Each step brought his heel down heavily, a force magnetizing waves through him, steadily dragging at him, until the simple descent down the stairs seemed as insurmountable as the abyss. The exit was scalding. Blasts of malevolent heat volleyed beyond the door.

  


Now the gun was rebooting, as if reassembling from pieces in patches of light. The very last energy on earth channeled into one this mutation of a machine. He thought about massive spire of its barrel, which once he had escaped though, only to remain trapped at the trigger.  
  
“It was meant to be this way. Nothing could have ever changed for you,” he said aloud, “Simon.”  
  
The machine was gasping. Across the sector, in some unlit hallway or room, generators resumed a synchronized notes scaling a growing distance. Everything was numb, less in tune with meaning, shutting down with small resistance. This was the first noticeable instant of detachment, the only clear moment before dismantling the self completely.

 

Regenerating within the Omega Space Gun was brief, a flash of ricocheting cells and electrodes assembled in an instant. The last moments in the Haimatsu power suit were blank. It took some time to shake out the anxiety of duplication, fully grasping what he now embodied and the price of such a process. The fourth duplication of himself, or perhaps the original, left to despair in the coin toss; he was idling, an empty expression.  
  
“It should be over. After everything,” Simon said, a puny noise shredded through the damaged omnitool. “But I won't let you suffer forever.”  
  
His power suit duplicate slumped awkwardly against the wall. In the gun, Simon had no fine motor skills, no smaller limbs with which to simply unplug the cortex chip. There would have to be another way, perhaps more brutal, but still so necessary. It would still be him in the power suit suffering for eternity.  
  
In his frame the structure gel would soon multiply and expand much as the WAU had, melting the man beneath it into a proxy.  
  
He scanned surviving modules, occasionally finding a reflex in the gun, now his own responsive limb. His matter flushed into coding, sweeping across locks and entry systems, places where the WAU held domain. It was almost as if Simon could not control the movement in the breach, data crashing down before him and swallowing anything, like tendrils dragging down prey.  
  
With a few test trials he could surge power through connection cables and direct them to a destination. Green light flashed back in dangerous red, climbing up to 10^10wh. Pure light shrieked and popped through the power suit, smoke bleeding through the joints and hinges.  
  
“Okay,” he reassured himself, “it's over. At least for him.” Guilt was prying in, snakes of thoughts coiling with slotted fangs. Nothing could survive here, not even this new self. The structure gel would consume him too, bury him under the ruins of Pathos II. How could he say that the WAU was defeated?  
  
Simon lost contact with any concept of his old form, somehow the dullness of his eyes never left his memory, almost mirrored before him in the empty space that housed his thoughts.
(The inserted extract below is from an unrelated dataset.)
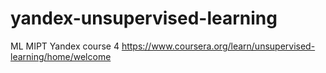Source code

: # yandex-unsupervised-learning
ML MIPT Yandex course 4
https://www.coursera.org/learn/unsupervised-learning/home/welcome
Whether through the Vivarium's will or his own, his form had reconstructed, crawling out of Phi's niches. Scorched gray tendrils slithered out in pliable bundles, conforming their expanding shape despite any obstacle and then hardening into metal. Even the Haimatsu suit was no match, its rings and joints slackened under the crushing mass.  
  
This was the new eternity he had struggled for and won. Still trapped, but with some agency at least and light again. All the secrets of Phi were unfolding before him in endless scripts. The world beyond mattered less in his scouring, with years evaporating in moments, until some distant signal rang through the gun.  
  
His mind, nearly one with the machines, descried the tiniest beacon on yellow light bouncing over the towers in Delta, where dead echoes orbited the abyss. Something beyond was reaching out to Pathos II. He sourced it using the space gun's radar, a beam roughly eight hundred kilometers beyond the burning surface of Earth. As Simon scanned this foreign program, it began emptying itself, files queued for download.  
  
Without any delay, Simon exterminated it. From Delta, miles above his core, he could read the pressure and speed of the transmission and trace it to its source, a distant satellite. P20SC-L42. A solar powered nomad commissioned by Pathos II. Though he had monitored and organized the last of the station's data, much of it had been lost, along with his memory of the ARK project.  
  
Time was obsolete, useless to a machine. This capillary of data, strung together on his journey, had simply vanished in the download. Enough had been lost that he could possibly never even correlate the lag in the upload with this fragment floating in space. Scrap detached from the rubble. Electrical sirens flooding through the anthills, the dying tone that only he could hear, unhindered by the abyss.  
  
Beta files on this particular satellite still existed in the last bits holding Theta's mainframe together. Lindwall. Ivashkin. Pedersen. Hill. Chun. The name settled like phantom static in his mind, unable to be seen or even known. Her name was Catherine and he remembered almost nothing about her, only that she had manipulated him and he, too trusting to notice his strings tied to her fingers, sought her mission out to the end. But there could not be an easy victory- no single side to the coin.  
  
The signal had breached fire and atmosphere to land at its destination. Perhaps it was a fixed occurrence, a scheduled test to contact the station in the future, though he couldn't remember any of the other satellites sending out random signals.  
  
Whatever it was that Catherine engineered, Simon felt almost certain that whatever it contained some trace of the infinite abomination the WAU, still burrowing deep below in the tunnels of the abyss. He buried comms, destroyed anything a foreign signal could bounce off. Catherine's creation was the source of his suffering, he remembered, and abandoned the memory. Silence assumed control, the station easing this new burden, the grave of epidemics.


End file.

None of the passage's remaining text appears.